Supplied data:
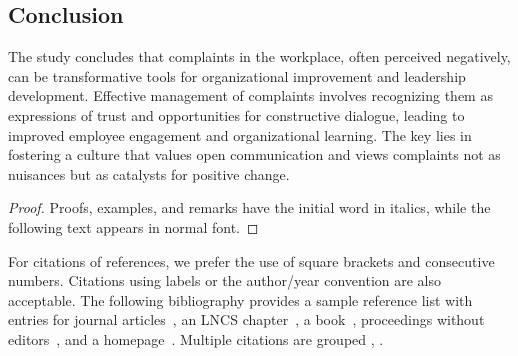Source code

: \documentclass[runningheads]{llncs}
\begin{document}
\subsection{Conclusion}
The study concludes that complaints in the workplace, often perceived negatively, can be transformative tools for organizational improvement and leadership development. Effective management of complaints involves recognizing them as expressions of trust and opportunities for constructive dialogue, leading to improved employee engagement and organizational learning. The key lies in fostering a culture that values open communication and views complaints not as nuisances but as catalysts for positive change.
\newpage
\begin{proof}
Proofs, examples, and remarks have the initial word in italics,
while the following text appears in normal font.
\end{proof}
For citations of references, we prefer the use of square brackets
and consecutive numbers. Citations using labels or the author/year
convention are also acceptable. The following bibliography provides
a sample reference list with entries for journal
articles~\cite{smither2005relationship}, an LNCS chapter~\cite{ref_lncs1}, a
book~\cite{ref_book1}, proceedings without editors~\cite{ref_proc1},
and a homepage~\cite{ref_url1}. Multiple citations are grouped
\cite{ref_article1,ref_lncs1,ref_book1},
\cite{ref_article1,ref_book1,ref_proc1,ref_url1}.

\end{document}
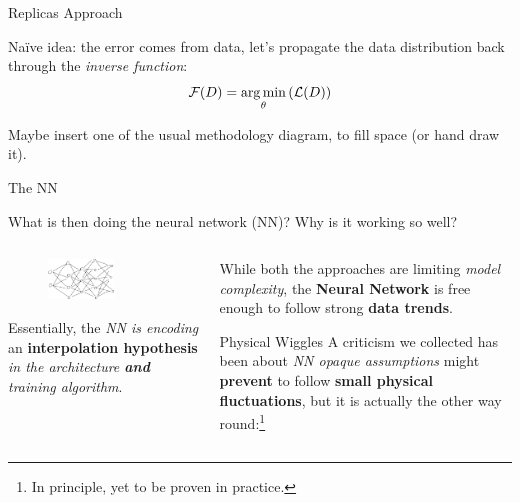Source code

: \documentclass[9pt]{beamer}
\begin{document}
\begin{frame}{Replicas}
    \nnpdf{} Approach

    Na\"ive idea: the error comes from data, let's propagate the data
    distribution back through the \textit{inverse function}:
    \begin{equation*}
        \mathcal{F}(D) = \operatorname*{arg\,min}_\theta\left(\mathcal{L}(D)\right)
    \end{equation*}

    Maybe insert one of the usual methodology diagram, to fill space (or hand
    draw it).
\end{frame}

\begin{frame}{The NN}
    \begin{center}
        What is then doing the neural network (NN)? Why is it working so well?
    \end{center}
    \vspace*{10pt}

    \begin{columns}
        \begin{column}{0.5\textwidth}
            \begin{figure}
                \centering
                \includegraphics[width=0.6\textwidth]{nn}
            \end{figure}

            \vspace*{10pt}
                Essentially, the \textit{NN is encoding} an
                \alert{\textbf{interpolation hypothesis}} \textit{in the
                architecture \textbf{and} training algorithm}.
        \end{column}
        \begin{column}{0.5\textwidth}
            While both the approaches are limiting \textit{model complexity},
            the \textbf{Neural Network} is free enough to follow strong
            \textbf{data trends}.

            \vspace*{10pt}
            \begin{exampleblock}{Physical Wiggles}
                A criticism we collected has been about \textit{NN opaque
                assumptions} might \textbf{prevent} to follow \textbf{small
                physical fluctuations}, but it is actually the other way
                round:\footnote{In principle, yet to be proven in practice.}


\end{exampleblock}
\end{column}
\end{columns}
\end{frame}
\end{document}
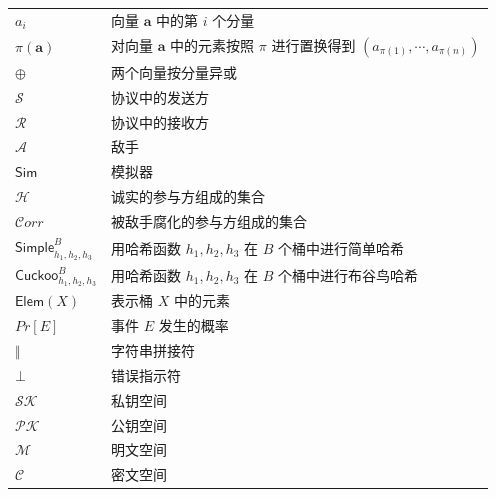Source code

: \documentclass{settings/sdu-thesis}
\newcommand{\Adv}{\mathcal{A}}
\newcommand{\Corr}{\mathcal{C}orr}
\newcommand{\Cuckoo}{\mathsf{Cuckoo}}
\newcommand{\Elem}{\mathsf{Elem}}
\newcommand{\Honest}{\mathcal{H}}
\newcommand{\Rcv}{\mathcal{R}}
\newcommand{\Sd}{\mathcal{S}}
\newcommand{\Simple}{\mathsf{Simple}}
\begin{document}
\begin{longtable}{@{} >{\centering\arraybackslash}p{2.5cm} p{12cm} @{}}
        $a_i$ & 向量 $\textbf{a}$ 中的第 $i$ 个分量 \\ 
        $\pi(\textbf{a})$ & 对向量 $\textbf{a}$ 中的元素按照 $\pi$ 进行置换得到 $(a_{\pi(1)}, \cdots, a_{\pi(n)})$ \\
        $\oplus$ & 两个向量按分量异或 \\
        $\Sd$ & 协议中的发送方 \\
        $\Rcv$ & 协议中的接收方 \\
        $\Adv$ & 敌手 \\
        $\mathsf{Sim}$ & 模拟器 \\
        $\Honest$ & 诚实的参与方组成的集合 \\
        $\Corr$ & 被敌手腐化的参与方组成的集合 \\
        $\Simple_{h_1,h_2,h_3}^B$ & 用哈希函数 $h_1, h_2, h_3$ 在 $B$ 个桶中进行简单哈希 \\
        $\Cuckoo_{h_1,h_2,h_3}^B$ & 用哈希函数 $h_1, h_2, h_3$ 在 $B$ 个桶中进行布谷鸟哈希 \\
        $\Elem(X)$ & 表示桶 $X$ 中的元素 \\
        $Pr[E]$ & 事件 $E$ 发生的概率 \\
        $\Vert$ & 字符串拼接符 \\
        $\bot$ & 错误指示符 \\
        $\mathcal{SK}$ & 私钥空间 \\
        $\mathcal{PK}$ & 公钥空间 \\
        $\mathcal{M}$ & 明文空间 \\
        $\mathcal{C}$ & 密文空间 \\
\end{longtable}

\ftcontent













\end{document}

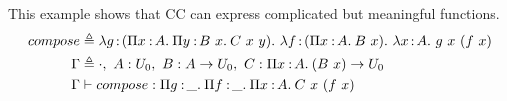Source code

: \begin{exmp}
This example shows that CC can express complicated but meaningful functions.
	\begin{align*}
		compose &\triangleq \lam{g}{(\pitype{x}{A}{\pitype{y}{B\ x}{C\ x\ y}})}{\lam{f}{(\pitype{x}{A}{B\ x})}{\lam{x}{A}{g\ x\ (f\ x)}}} \\
		\Gamma &\triangleq \cdot,\ A : U_0,\ B : A \rightarrow U_0,\ C : \pitype{x}{A}{(B\ x) \rightarrow U_0}\\
		\Gamma &\vdash compose : \pitype{g}{\_}{\pitype{f}{\_}{\pitype{x}{A}{C\ x\ (f\ x)}}} 
	\end{align*}
\end{exmp}



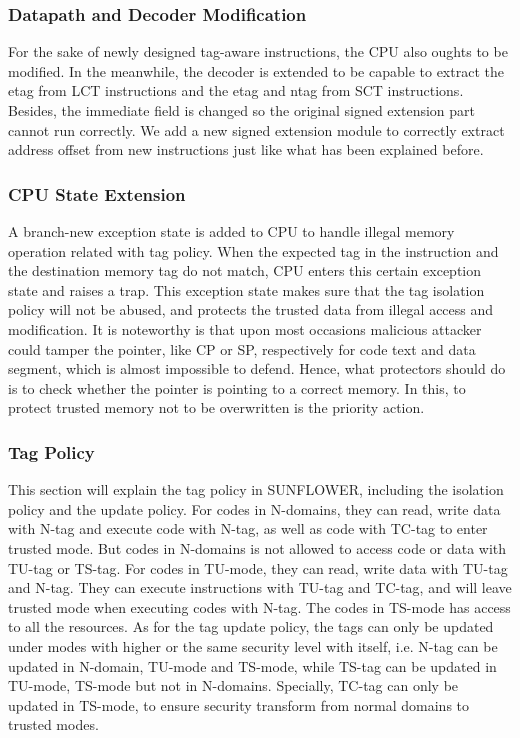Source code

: \documentclass[conference]{IEEEtran}
\begin{document}
\subsubsection{Datapath and Decoder Modification}
For the sake of newly designed tag-aware instructions, the CPU also oughts to be modified. In the meanwhile, the decoder is extended to be capable to extract the etag from LCT instructions and the etag and ntag from SCT instructions. Besides, the immediate field is changed so the original signed extension part cannot run correctly. We add a new signed extension module to correctly extract address offset from new instructions just like what has been explained before.

\subsubsection{CPU State Extension}
A branch-new exception state is added to CPU to handle illegal memory operation related with tag policy. When the expected tag in the instruction and the destination memory tag do not match, CPU enters this certain exception state and raises a trap. This exception state makes sure that the tag isolation policy will not be abused, and protects the trusted data from illegal access and modification. It is noteworthy is that upon most occasions malicious attacker could tamper the pointer, like CP or SP, respectively for code text and data segment, which is almost impossible to defend. Hence, what protectors should do is to check whether the pointer is pointing to a correct memory. In this, to protect trusted memory not to be overwritten is the priority action. 

\subsubsection{Tag Policy}
This section will explain the tag policy in SUNFLOWER, including the isolation policy and the update policy. For codes in N-domains, they can read, write data with N-tag and execute code with N-tag, as well as code with TC-tag to enter trusted mode. But codes in N-domains is not allowed to access code or data with TU-tag or TS-tag. For codes in TU-mode, they can read, write data with TU-tag and N-tag. They can execute instructions with TU-tag and TC-tag, and will leave trusted mode when executing codes with N-tag. The codes in TS-mode has access to all the resources. As for the tag update policy, the tags can only be updated under modes with higher or the same security level with itself, i.e. N-tag can be updated in N-domain, TU-mode and TS-mode, while TS-tag can be updated in TU-mode, TS-mode but not in N-domains. Specially, TC-tag can only be updated in TS-mode, to ensure security transform from normal domains to trusted modes. 
\end{document}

Action item:
Scan the listing above. Collect all lines with the word "cite".

Written solution:
articles~\cite{smither2005relationship}, an LNCS chapter~\cite{ref_lncs1}, a
book~\cite{ref_book1}, proceedings without editors~\cite{ref_proc1},
and a homepage~\cite{ref_url1}. Multiple citations are grouped
\cite{ref_article1,ref_lncs1,ref_book1},
\cite{ref_article1,ref_book1,ref_proc1,ref_url1}.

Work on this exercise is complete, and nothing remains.